Mikiko Hara, In the Blink of an Eye 1996-2009 @Miyako Yoshinaga

JTF (just the facts): A total of 22 color photographs, framed in white and matted, and hung against white walls in the main gallery space and the smaller back room. All of the works are square format chromogenic prints, made between 1996 and 2009 and printed recently. The images are shown in two sizes – 14×14 inches (in editions of 10) or 30×30 inches (in editions of 3). There are 18 prints in the smaller size and 4 prints in the larger size on view. A catalog of the exhibit has been published by the gallery. Hara’s works were recently gathered in Change, published by The Gould Collection (here). (Installation shots below.)

Comments/Context: Whether we attribute it to nature or nurture, even the most inexperienced snapshot photographer seems to have an innate sense for the rudiments of how a picture should be framed.

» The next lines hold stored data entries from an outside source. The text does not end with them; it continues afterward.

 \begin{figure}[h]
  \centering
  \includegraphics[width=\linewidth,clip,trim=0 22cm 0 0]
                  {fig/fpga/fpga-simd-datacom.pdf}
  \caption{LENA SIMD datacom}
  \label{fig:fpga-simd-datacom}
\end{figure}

Without any training or direction, we innately move the subject to the center of the available space, perhaps mimicking countless other pictures we have seen or responding to some hard-wired sense of aesthetic harmony. Our eye intuitively wants to generate balance, which is perhaps why so many snapshots look the same. In these images, it’s the subject (the person, the vista, the pet) that we’re trying to document, so we instinctively put it right in the middle.

For the Japanese photographer Mikiko Hara, this primal aesthetic urge feels more like a hindrance or an undesired filter than a happy coincidence, and so she has spent her artistic career trying to frustrate this native photographic reaction. While she was trained in the foundations of street photography, in the years since her graduation, she has been systematically trying to unlearn how to see in this structured manner, pushing herself back to a more unadulterated kind of perception so she can experience the world with more authenticity and attention.

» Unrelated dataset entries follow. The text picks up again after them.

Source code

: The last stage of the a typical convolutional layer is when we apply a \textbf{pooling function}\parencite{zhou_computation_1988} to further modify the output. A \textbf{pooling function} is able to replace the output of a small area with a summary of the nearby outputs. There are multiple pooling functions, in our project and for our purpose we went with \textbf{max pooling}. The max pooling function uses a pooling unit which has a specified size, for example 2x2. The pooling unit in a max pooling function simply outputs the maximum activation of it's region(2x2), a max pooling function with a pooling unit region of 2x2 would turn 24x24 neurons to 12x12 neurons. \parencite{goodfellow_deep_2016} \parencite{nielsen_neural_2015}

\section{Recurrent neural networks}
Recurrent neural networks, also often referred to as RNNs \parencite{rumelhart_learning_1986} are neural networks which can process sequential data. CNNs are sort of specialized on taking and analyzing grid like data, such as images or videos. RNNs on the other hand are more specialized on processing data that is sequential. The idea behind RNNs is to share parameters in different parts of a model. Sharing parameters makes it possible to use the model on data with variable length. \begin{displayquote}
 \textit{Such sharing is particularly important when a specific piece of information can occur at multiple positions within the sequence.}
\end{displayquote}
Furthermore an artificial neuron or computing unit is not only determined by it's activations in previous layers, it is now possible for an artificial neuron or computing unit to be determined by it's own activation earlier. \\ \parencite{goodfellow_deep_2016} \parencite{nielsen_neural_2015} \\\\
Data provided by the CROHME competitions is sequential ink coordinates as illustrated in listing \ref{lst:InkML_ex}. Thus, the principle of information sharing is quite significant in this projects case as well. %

Actually achieving this kind of conceptual purity is harder than it sounds – it’s not exactly straightforward to short circuit the unconscious impulses of your brain. So Hara has developed an unconventional shooting style to prevent herself from interfering – she shoots from the hip, not proverbially but literally, allowing her camera to hang from her neck as she wanders the streets of Tokyo, and making her images with it positioned at her mid-section, without actually looking through the viewfinder. This approach has two benefits – one, it interrupts her instinct to “artfully” reframe what she’s interested in, and two, it allows her to unobtrusively shoot in the streets without drawing attention to herself, thereby catching life without a layer of staged reactions.

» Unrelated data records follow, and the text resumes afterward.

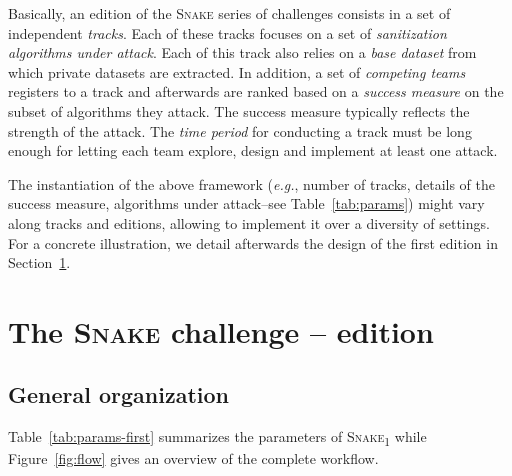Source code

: \documentclass{article}
\newcommand{\name}{\textsc{Snake}\xspace}
\begin{document}
Basically, an edition of the \name series of challenges consists in a set of independent \emph{tracks}.
Each of these tracks focuses on a set of \emph{sanitization algorithms under attack}.
Each of this track also relies on a \emph{base dataset} from which private datasets are extracted.
In addition, a set of \emph{competing teams} registers to a track and afterwards are ranked based on a \emph{success measure} on the subset of algorithms they attack.
The success measure typically reflects the strength of the attack.
The \emph{time period} for conducting a track must be long enough for letting each team explore, design and implement at least one attack.

The instantiation of the above framework (\emph{e.g.}, number of tracks, details of the success measure, algorithms under attack--see Table~\ref{tab:params}) might vary along tracks and editions, allowing to implement it over a diversity of settings.
For a concrete illustration, we detail afterwards the design of the first edition in Section~\ref{sec:firsted}.

\section{The \name challenge -- \texorpdfstring{}{First} edition}
\label{sec:firsted}

\subsection{General organization}

Table~\ref{tab:params-first} summarizes the parameters of \name\textsubscript{1} while Figure~\ref{fig:flow} gives an overview of the complete workflow.
\end{document}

Hara’s results feel like a vision of the world caught unaware. Her pictures are often unbalanced and off kilter, the chance combinations of movement and camera angle leading to the unexpected. But more often than not, she finds a flash of unnerving grace, as though she has captured something that wasn’t meant to be seen. A train platform image of a man in a dark coat and a schoolgirl finds this elusive essence. In it, the tiny overlooked gestures of conversation are exposed – a foot on a pole, a leaning shoulder, the relative positions and turns of heads – and while we can’t know the circumstances of the exchange, there is both mystery and truth in picture, the almost imperceptible shifts of body language telling us something about the subtle relationship of two people waiting for the train.

Many of the photographs are filled with a quiet sense of wonder, often of the “seeing the world for the first time” variety. Hands push on the inside of a gauzy curtain, a bug climbs up the pane of a window, a boy watches the tip of a rock in the water, a young girl with a broken nose peeks out from the opening of tent, and a dog leans out the open window of a moving car (taking in the apartment buildings rushing by), and in each case, something almost odd becomes transformative. It’s as if Hara has forced us to look again, and to see these seemingly mundane moments with newfound clarity.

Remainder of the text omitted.